I decided I was going to get more info out of him cleverly. He kept saying this over and over, and I asked him, "Oh, yea? Who touched the butt." No answer. I waited. Then I asked again, "Hey, did somebody touch the butt? Person's name is __?" He often fills in the blank. This time, no answer. This continued all evening. I kept nagging him with my incessant yet subtle interrogation. If anyone messed with my boy, I was already getting revved up for war! 

After a zillion times, I tried one last time before he went to bed. This time, I tried a different angle to the question. "So ... somebody touched the butt. I wonder who it was. Hmmmm. Was it Optimus Prime? Hey, Optimus, did you touch the butt?" He has a giant cardboard Optimus Prime hanging on the wall in his room. 

Then from behind me, I hear, "NO. Nemo touched the butt." 
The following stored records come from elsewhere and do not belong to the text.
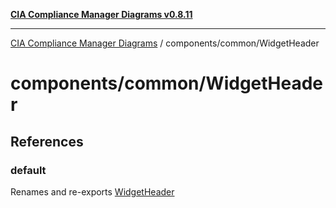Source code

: [**CIA Compliance Manager Diagrams v0.8.11**](../../../README.md)

***

[CIA Compliance Manager Diagrams](../../../modules.md) / components/common/WidgetHeader

# components/common/WidgetHeader

## References

### default

Renames and re-exports [WidgetHeader](../../variables/WidgetHeader.md)
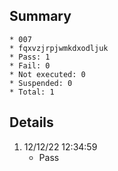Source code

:## Summary
	* 007
	* fqxvzjrpjwmkdxodljuk
	* Pass: 1
	* Fail: 0
	* Not executed: 0
	* Suspended: 0
	* Total: 1
## Details
1. 12/12/22 12:34:59
	* Pass
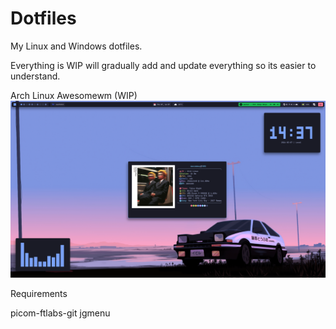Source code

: # Dotfiles

 My Linux and Windows dotfiles.

 Everything is WIP will gradually add and update everything so its easier to understand.


Arch Linux Awesomewm (WIP)
![alt text](assets/awesomewm-preview.png)

Requirements

picom-ftlabs-git
jgmenu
Then the fluorescent mental light bulb came on, and I remembered that scene from Finding Nemo; butt being "boat" since they didn't know how to pronounce this human word correctly. It was a hilarious scene and one of my favorites from the movie. My son, since he was tiny, has a habit of blurting out random lines from shows and movies. Another thing he's done since he was much younger is to correct me. It's a homemade tactic I came up with when he was around 5-7 to make him talk once I realized that saying something wrong annoys him into correcting me. Anytime I wanted to force him to speak, I'd say something totally false, like "Hmm. Look. This shirt is red." (It was blue.) After any length of silence, he'd blurt out, "It's BLUE!" 

*Wicked grin* 

So, I'm glad a burden was lifted off my shoulders like dropping a backpack full of bricks. Whew! All is well in the world again.


Sunday, January 31, 2016

Hungry man angry man

It's been a rollercoastery few weeks, but as always we live to tell about it.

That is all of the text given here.